Society & Culture & Entertainment Holidays & party

How to Make Homemade Civil War Christmas Decorations

    Hardtack Ornaments

    • 1). Mix 2 cups flour with just enough water to make a stiff dough.

    • 2). Roll the dough 1/2-inch thick and cut it into squares.

    • 3). Prick the squares with a skewer, marking a grid or other desirable pattern, such as wheat sheaves, a heart, stars or daisies.

    • 4). Poke one larger hole at the top of each biscuit so that you can string it later.

    • 5). Bake the biscuits for 10 minutes at 350 degrees Fahrenheit, before reducing the oven's temperature to 300 degrees for another 10 minutes. Reduce heat again, to 250 degrees, and bake for an additional 20 minutes.

    • 6). Allow the hardtack to cool overnight, then bake it again at 200 degrees Fahrenheit for 20 minutes to remove as much remaining moisture as possible.

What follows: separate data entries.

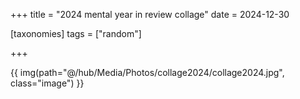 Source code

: +++
title = "2024 mental year in review collage"
date = 2024-12-30

[taxonomies]
tags = ["random"]

+++


<!-- more -->

{{ img(path="@/hub/Media/Photos/collage2024/collage2024.jpg", class="image") }}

    • 7). Cut 10-inch lengths of leather cord or jute twine and thread each biscuit.

    • 8). Hang the biscuits on a tabletop tree.

    Hans Lauer Christmas Pickle

    • 1). Make a Christmas pickle ornament by squeezing a fist-sized piece of self-hardening clay in your palm after rolling it into a cylinder. Pinch and rub the clay until it has bumps like a dill pickle.

    • 2). Hold the clay pickle in your closed palm while you push a crayon or the eraser end of a pencil into one end to make it hollow, stopping 1 inch from the other end.

    • 3). Poke an ice pick through the solid end of the pickle to make a pair of 1/8-inch diameter holes for stringing.

    • 4). Allow the pickle to dry for three to five days, or until the clay turns white.

    • 5). Apply three coats of green acrylic paint to the pickle, allowing the paint to dry overnight between coats.

    • 6). String a ribbon through the holes made by the icepick and hang the pickle deep in the branches of your Christmas tree.

    • 7). Encourage children to hunt for the pickle and give a small, wrapped, homemade prize to the child who finds it first.

    Paper Ornaments

    • 1). Cut Victorian-themed Christmas cards into hearts, stars or circles, or follow the lines of the main objects or people on the cards.

    • 2). Punch a hole at the top of each shape. String ribbon through the holes to make hangers.

    • 3). Cut hearts, stars, doves or angels from brown paper bags or used manila envelopes to create Confederate paper ornaments.

    • 4). String the ornaments with hemp or jute twine.

    Thomas Nast Santas

    • 1). Make Thomas Nast Santas by tracing the Santa figure from Thomas Nast's "Santa Claus in Camp," originally published in the January 3, 1863 edition of Harper's Weekly, onto shirt cardboard or balsa wood.

    • 2). Paint or hand-color Santa's coat and hat royal blue with white stars.

    • 3). Paint or hand-color red and white vertical stripes on Santa's pants.

    • 4). Punch or drill a hole at the top of your Santa and string it with red, white or blue satin ribbon.